3 Old Snacks at Dunman

By KF Seetoh - Friday, Dec 22, 2017

To fully enjoy a food or hawker centre to the maximum, you should know what that hawker centre’s “special edge” is, or understand that there’s up to 100 cooks awaiting to serve you the ultimate “omakase” meal of your life. So, you just have to pay more attention to what each food centre’s edge is, eg…may it be nasi lemak and ayam penyet in Changi hawker centre for nasi lemak or to Chinatown Food Centre for steamed fish head and braised chicken rice and noodles. I head to Dunman Hawker Centre for these few favourites of mine when I seek real heritage snacks…without question.


Dunman Hawker Centre, 271, Onan Road.


The vanishing Tau Kwa Pau at Say Seng.
Side order platter from Say Seng.


Say Seng Tau Kwa Pau, B1-05, 8am-5pm, Closed on Mondays.

This Hakka delight, sad to say, may not make in to the makan book of future. Not many know of nor have eaten them before and I have not seen a new player coming into the market to hawk this for many years now. But these folks are one of the long surviving names in Singapore and the boss was a disciple of an old defunct legendary hawker that plied this along Haig Road area back in the day. The tau kwa- is fried and stuffed with chopped eggs, crispy yam bits and fish cakes then slathered with a brown duck braise sauce. It’s lovely on its own but I need a stinging tangy chili to complete this show and their vinegarish lime chili sauce, provides this finishing touch. A piece cost $1.50 and it’s best you order a bed of sides- braised duck, pig tongue, belly pork, more fish cakes, braised eggs and a crispy yam cracker- all a ready for that brown sauce and chili dip.


Gina’s Prawn Vadai uses little grey prawns.


Gina’s Vadai, B1-06, 9am-4pm, Closed on Mondays.

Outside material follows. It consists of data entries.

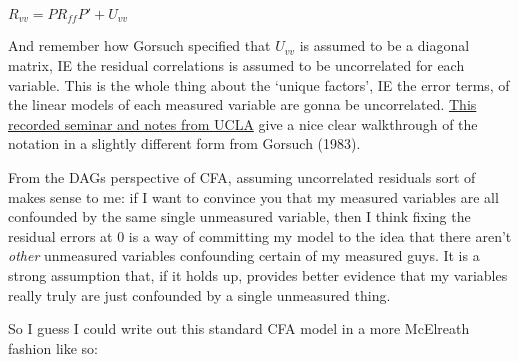\documentclass[
  letterpaper,
  DIV=11,
  numbers=noendperiod]{scrreprt}
\begin{document}
\(R_{vv} = PR_{ff}P' + U_{vv}\)

And remember how Gorsuch specified that \(U_{vv}\) is assumed to be a
diagonal matrix, IE the residual correlations is assumed to be
uncorrelated for each variable. This is the whole thing about the
`unique factors', IE the error terms, of the linear models of each
measured variable are gonna be uncorrelated.
\href{https://stats.oarc.ucla.edu/r/seminars/rcfa/}{This recorded
seminar and notes from UCLA} give a nice clear walkthrough of the
notation in a slightly different form from Gorsuch (1983).

From the DAGs perspective of CFA, assuming uncorrelated residuals sort
of makes sense to me: if I want to convince you that my measured
variables are all confounded by the same single unmeasured variable,
then I think fixing the residual errors at 0 is a way of committing my
model to the idea that there aren't \emph{other} unmeasured variables
confounding certain of my measured guys. It is a strong assumption that,
if it holds up, provides better evidence that my variables really truly
are just confounded by a single unmeasured thing.

So I guess I could write out this standard CFA model in a more McElreath
fashion like so:
\end{document}
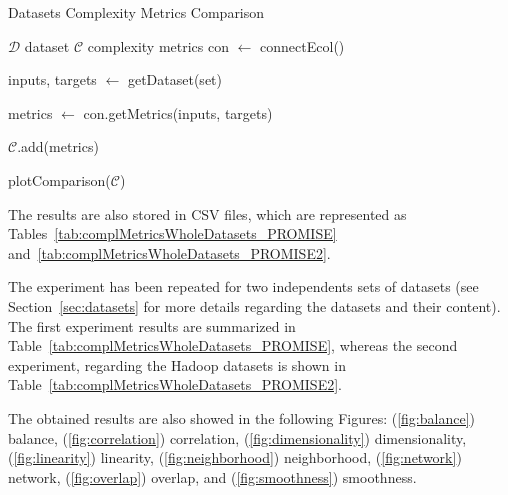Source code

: \begin{breakablealgorithm}
    \caption{Datasets Complexity Metrics Comparison}
    \footnotesize
    \label{alg:complexmetrics}
    \begin{algorithmic}[1]
        \Require $\mathcal{D}$ dataset
        \Ensure $\mathcal{C}$ complexity metrics
        \State con $\leftarrow$ connectEcol()
        
        	\State inputs, targets $\leftarrow$ getDataset(set)
        	
        	\State metrics $\leftarrow$ con.getMetrics(inputs, targets)
        	
        	\State $\mathcal{C}$.add(metrics)
        \EndFor
        
    \State plotComparison($\mathcal{C}$)
    \end{algorithmic}
\end{breakablealgorithm}

The results are also stored in CSV files, which are represented
as Tables~\ref{tab:complMetricsWholeDatasets_PROMISE} 
and~\ref{tab:complMetricsWholeDatasets_PROMISE2}.

The experiment has been repeated for two independents sets of 
datasets (see Section~\ref{sec:datasets} for more details regarding
the datasets and their content). The first experiment results are
summarized in Table~\ref{tab:complMetricsWholeDatasets_PROMISE}, whereas the 
second experiment, regarding the Hadoop datasets is shown in 
Table~\ref{tab:complMetricsWholeDatasets_PROMISE2}.

The obtained results are also showed in the following Figures: 
(\ref{fig:balance}) balance, (\ref{fig:correlation}) correlation, 
(\ref{fig:dimensionality}) dimensionality, (\ref{fig:linearity}) linearity, 
(\ref{fig:neighborhood}) neighborhood, (\ref{fig:network}) network, 
(\ref{fig:overlap}) overlap, and (\ref{fig:smoothness}) smoothness.

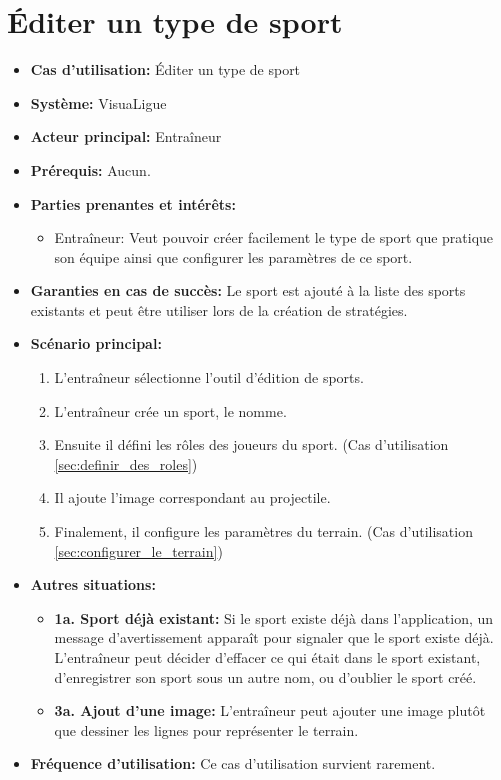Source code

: \section{Éditer un type de sport}
\label{sec:ajouter_un_type_de_sport}

\begin{itemize}
    \item \textbf{Cas d'utilisation:} Éditer un type de sport
    \item \textbf{Syst\`eme:} VisuaLigue
    \item \textbf{Acteur principal:} Entra\^ineur
    \item \textbf{Pr\'erequis:} Aucun.
    \item \textbf{Parties prenantes et int\'er\^ets:}
        \begin{itemize}
            \item Entraîneur: Veut pouvoir cr\'eer facilement le type de sport que pratique son équipe ainsi que configurer les paramètres de ce sport.
        \end{itemize}
    \item \textbf{Garanties en cas de succ\`es:} Le sport est ajout\'e \`a la liste des sports existants et peut \^etre utiliser lors de la cr\'eation de strat\'egies.
    \item \textbf{Sc\'enario principal:}
        \begin{enumerate}
        	\item L'entraîneur sélectionne l'outil d'édition de sports.
            \item L'entra\^ineur cr\'ee un sport, le nomme.
            \item Ensuite il défini les r\^oles des joueurs du sport. (Cas d'utilisation \ref{sec:definir_des_roles})
            \item Il ajoute l'image correspondant au projectile.
            \item Finalement, il configure les paramètres du terrain. (Cas d'utilisation \ref{sec:configurer_le_terrain})
        \end{enumerate}
    \item \textbf{Autres situations:}
        \begin{itemize}
            \item \textbf{1a. Sport d\'ej\`a existant:} Si le sport existe d\'ej\`a dans l'application, un message d'avertissement appara\^it pour signaler que le sport existe d\'ej\`a.
                L'entraîneur peut d\'ecider d'effacer ce qui \'etait dans le sport existant, d'enregistrer son sport sous un autre nom, ou d'oublier le sport cr\'e\'e.
            \item \textbf{3a. Ajout d'une image:} L'entraîneur peut ajouter une image plutôt que dessiner les lignes pour représenter le terrain.
        \end{itemize}
    \item \textbf{Fréquence d'utilisation:} Ce cas d'utilisation survient rarement.
\end{itemize}



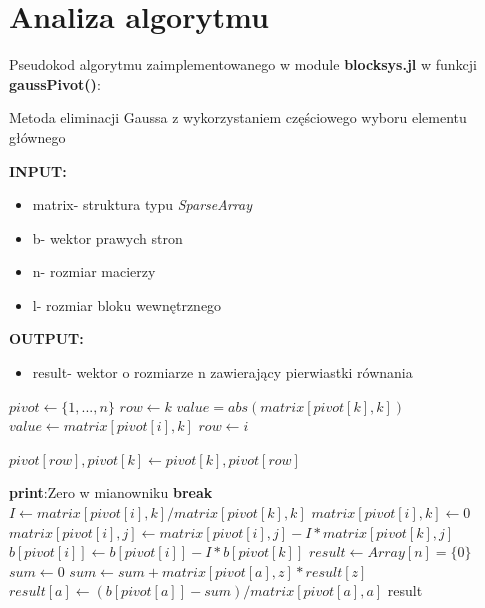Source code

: \documentclass[a4paper,14pt]{report}
\begin{document}
  \section{Analiza algorytmu}
  Pseudokod algorytmu zaimplementowanego w module \textbf{blocksys.jl} w funkcji \textbf{gaussPivot()}:
  \begin{algorithm}[H]
    \caption{Metoda eliminacji Gaussa z wykorzystaniem częściowego wyboru elementu głównego}
    \textbf{INPUT:}
    \begin{itemize}
      \item matrix- struktura typu \textit{SparseArray}
      \item b- wektor prawych stron 
      \item n- rozmiar macierzy
      \item l- rozmiar bloku wewnętrznego
    \end{itemize}
    \textbf{OUTPUT:}
    \begin{itemize}
      \item result- wektor o rozmiarze n zawierający pierwiastki równania
    \end{itemize}
    \begin{algorithmic} 
      \STATE $pivot \leftarrow \{1,...,n\}$
        \STATE $row \leftarrow k$
        \STATE $value=abs(matrix[pivot[k],k])$
            \STATE $value \leftarrow matrix[pivot[i],k]$
            \STATE $row \leftarrow i$
          \ENDIF
        \ENDFOR

        \STATE $pivot[row],pivot[k] \leftarrow pivot[k],pivot[row]$



            \STATE \textbf{print}:Zero w mianowniku
            \STATE \textbf{break}
          \ENDIF
          \STATE $I \leftarrow matrix[pivot[i],k]/matrix[pivot[k],k]$
          \STATE $matrix[pivot[i],k] \leftarrow 0$
            \STATE $matrix[pivot[i],j] \leftarrow matrix[pivot[i],j]-I*matrix[pivot[k],j]$
          \ENDFOR
          \STATE $b[pivot[i]] \leftarrow b[pivot[i]]-I*b[pivot[k]]$
        \ENDFOR
        \STATE $result \leftarrow Array[n]=\{0\}$
          \STATE $sum \leftarrow 0$
            \STATE $sum \leftarrow sum+matrix[pivot[a],z]*result[z]$
          \ENDFOR
          \STATE $result[a] \leftarrow (b[pivot[a]]-sum)/matrix[pivot[a],a]$
        \ENDFOR
      \ENDFOR
      \RETURN result
      \end{algorithmic}
  \end{algorithm}
\end{document}
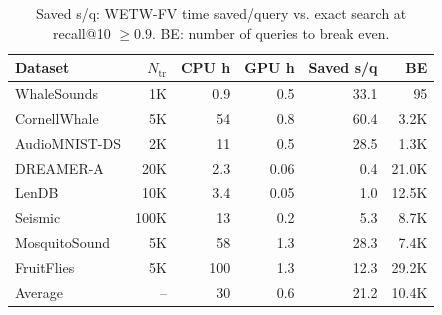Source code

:\begin{table}[t]
\centering
\caption{Saved s/q: \textsc{WETW-FV} time saved/query vs. exact search at recall@10 $\geq0.9$. BE: number of queries to break even.}
\label{tab:offline_cost}
\footnotesize
\setlength{\tabcolsep}{2pt}
\begin{tabular*}{\columnwidth}{@{\extracolsep{\fill}}lrrrrr@{}}
\toprule
Dataset & $N_{\mathrm{tr}}$ & CPU h & GPU h & Saved s/q & BE \\
\midrule
WhaleSounds & 1K & 0.9 & 0.5 & 33.1 & 95 \\
CornellWhale & 5K & 54 & 0.8 & 60.4 & 3.2K \\
AudioMNIST-DS & 2K & 11 & 0.5 & 28.5 & 1.3K \\
DREAMER-A & 20K & 2.3 & 0.06 & 0.4 & 21.0K \\
LenDB & 10K & 3.4 & 0.05 & 1.0 & 12.5K \\
Seismic & 100K & 13 & 0.2 & 5.3 & 8.7K \\
MosquitoSound & 5K & 58 & 1.3 & 28.3 & 7.4K \\
FruitFlies & 5K & 100 & 1.3 & 12.3 & 29.2K \\
\midrule
Average & -- & 30 & 0.6 & 21.2 & 10.4K \\
\bottomrule
\end{tabular*}
\end{table}
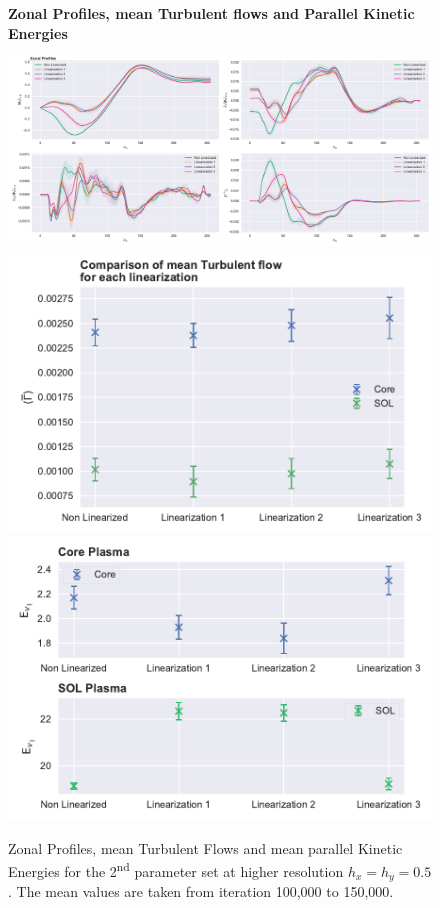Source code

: \documentclass[master.tex]{subfiles}
\begin{document}
\begin{figure}[!hbtp]
    \textbf{Zonal Profiles, mean Turbulent flows and Parallel Kinetic Energies}\par\medskip
    \includegraphics[width=\linewidth]{pdfs/0-2_0-06/zonal_profiles_100000.pdf}
    \includegraphics[width=0.5\linewidth]{pdfs/0-2_0-06/turbulent_flow_means_100000.pdf}
    \includegraphics[width=0.5\linewidth]{pdfs/0-2_0-06/parallel_energies_100000.pdf}
    \caption{Zonal Profiles, mean Turbulent Flows and mean parallel Kinetic Energies for the 2\textsuperscript{nd} parameter set at higher resolution $h_x = h_y = 0.5$. The mean values are taken from iteration 100,000 to 150,000.}
    \label{fig:high-resoultion-set-2}
\end{figure}
\end{document}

They moved from humble to hero, with stalls in Orchard, Suntec and Katong area, then, back to a simple hawker stall, like how I first noticed them 20 years ago in a Kallang Bahru coffeeshop. Gina is still around hand making this gorgeous Indian prawn vadai ($1) or doughnut. I like it because it’s not so traditional, as she does not ferment the dough as boldly as her peers. It tastes like a crispy Chinese hae-pia or prawn cake, with a couple of small grey prawns embedded on. She also offer cheese, peanut and ikan bilis versions. And, never forget to chomp it with a piece of green chili (which she provides), if you dare. In fact, just do it and complete this experience.


1A’s generously stuffed Durian puffs.
1A’s hand folded shell curry puff pastry.


1A Crispy Curry Puff, B1-07, 8am-1pm, Saturday and Sunday only, tel: 97378009

This “shell” style of curry puff, with a faux-pas filo pastry is unique to us and these folks are known to be the first to offer it in Singapore over almost three decades back. They moved on to coffeeshop operations and sold it. But the family kept the tradition and now operate this little stall here. All those buttery and crumbly pastry filled with moist curry potatoes with chicken and egg are still handmade ($1.50), which accounts for the irregular shapes. What I was taken by was the seasonal durian version ($1.80)- stuffed with a paste-y and creamy D24 durian flesh- rich, bold and they make their own durian filling. Sadly, they only open on weekends here due to family commitments and crowd size here.